To read a decision, click on the case name. See our Legal Resource Library for toolkits, tip sheets, court templates, and other resources for survivors.
What juvenile dependency courts should consider when deciding whether a domestic violence survivor can overcome the presumption that continued foster care is in their child’s best interest because the survivors’ reunification services were already ended:
In re J.M. (2020) 50 Cal.App.5th 833. In this case, the juvenile court took custody of a child because of the father’s domestic abuse of the mother. The mother was ordered to participate in domestic violence and other services, and a restraining order was issued to prevent the father from contacting the mother. The mother was slow to complete her services and contacted the father. Her reunification services were terminated, which is the last step before terminating parental rights. This created a presumption that continuing in foster care was in the child’s best interest. The mother later completed all her services, and asked the court to return her child because circumstances had changed. The trial court denied her request. The Court of Appeal overturned that decision, and ordered the child returned to the mother. The Court of Appeal recognized that it is often the case that a victim of domestic violence will not immediately understand they are a victim, the fact that the mother did not immediately break free from the cycle of abuse did not mean it was not currently in the child’s best interest to be returned to his mother. (FVAP obtained publication.)

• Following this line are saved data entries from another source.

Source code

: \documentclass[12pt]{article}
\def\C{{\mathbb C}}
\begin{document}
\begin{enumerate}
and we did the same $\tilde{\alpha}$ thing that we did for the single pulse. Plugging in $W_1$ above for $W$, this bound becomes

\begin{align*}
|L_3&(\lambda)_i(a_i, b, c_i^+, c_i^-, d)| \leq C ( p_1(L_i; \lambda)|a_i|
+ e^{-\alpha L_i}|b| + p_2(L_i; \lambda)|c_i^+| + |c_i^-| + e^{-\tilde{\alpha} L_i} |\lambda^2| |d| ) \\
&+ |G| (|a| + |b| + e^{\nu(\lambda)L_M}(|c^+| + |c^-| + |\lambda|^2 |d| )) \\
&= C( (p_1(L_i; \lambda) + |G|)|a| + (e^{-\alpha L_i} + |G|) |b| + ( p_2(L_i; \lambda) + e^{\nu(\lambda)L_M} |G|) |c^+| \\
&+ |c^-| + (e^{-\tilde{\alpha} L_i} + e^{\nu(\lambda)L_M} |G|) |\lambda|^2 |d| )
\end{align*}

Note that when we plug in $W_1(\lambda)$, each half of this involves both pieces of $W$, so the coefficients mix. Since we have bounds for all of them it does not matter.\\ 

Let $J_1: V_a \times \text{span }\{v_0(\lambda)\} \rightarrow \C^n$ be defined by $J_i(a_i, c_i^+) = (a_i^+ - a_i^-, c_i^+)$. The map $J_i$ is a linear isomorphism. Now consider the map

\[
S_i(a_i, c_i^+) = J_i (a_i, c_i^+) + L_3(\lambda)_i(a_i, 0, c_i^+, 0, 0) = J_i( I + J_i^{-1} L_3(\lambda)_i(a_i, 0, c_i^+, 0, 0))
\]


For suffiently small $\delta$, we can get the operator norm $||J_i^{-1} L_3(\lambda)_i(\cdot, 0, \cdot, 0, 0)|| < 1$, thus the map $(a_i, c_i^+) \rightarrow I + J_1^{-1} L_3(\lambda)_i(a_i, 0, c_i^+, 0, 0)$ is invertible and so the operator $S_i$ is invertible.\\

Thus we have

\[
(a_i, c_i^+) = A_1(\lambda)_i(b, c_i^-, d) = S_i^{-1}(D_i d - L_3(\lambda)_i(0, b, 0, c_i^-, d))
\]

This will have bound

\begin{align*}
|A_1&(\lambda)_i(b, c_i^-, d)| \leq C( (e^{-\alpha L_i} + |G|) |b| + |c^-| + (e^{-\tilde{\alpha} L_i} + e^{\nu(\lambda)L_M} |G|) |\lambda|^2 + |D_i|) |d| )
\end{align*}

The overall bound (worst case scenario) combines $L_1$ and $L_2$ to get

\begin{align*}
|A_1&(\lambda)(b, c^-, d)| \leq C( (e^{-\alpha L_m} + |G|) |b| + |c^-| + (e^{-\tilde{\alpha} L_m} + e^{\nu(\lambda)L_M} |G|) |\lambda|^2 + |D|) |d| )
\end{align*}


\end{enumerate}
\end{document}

Juvenile-court-ordered restraining orders:
In re Bruno M., (2018) 28 Cal.App.5th 990. This case establishes that when a child witnesses domestic violence, their mental and emotional peace can be disturbed, which justifies a restraining order under the Welfare and Institutions Code. This case also explains that seeking a juvenile-court-ordered restraining order is appropriate when an abusive parent threatens to take a child from a non-abusive parent. (FVAP obtained publication.)
Failure to protect:
In re Jonathan B. (2015) 235 Cal.App.4th 115. Generally, the State of California, each county’s child welfare services department can petition a juvenile dependency court to establish dependency jurisdiction over a child whom a parent who has “failed to protect,” from, among other things, the effects of domestic violence. In this case, a dependency (abuse or neglect) action was filed for the survivor’s “failure to protect” her children from the effects of domestic violence. The Court of Appeal reversed the finding that a mother had failed to protect her children from the father’s domestic violence, because his violence was not foreseeable and the mother had immediately reported the abuse to the police. (FVAP obtained publication)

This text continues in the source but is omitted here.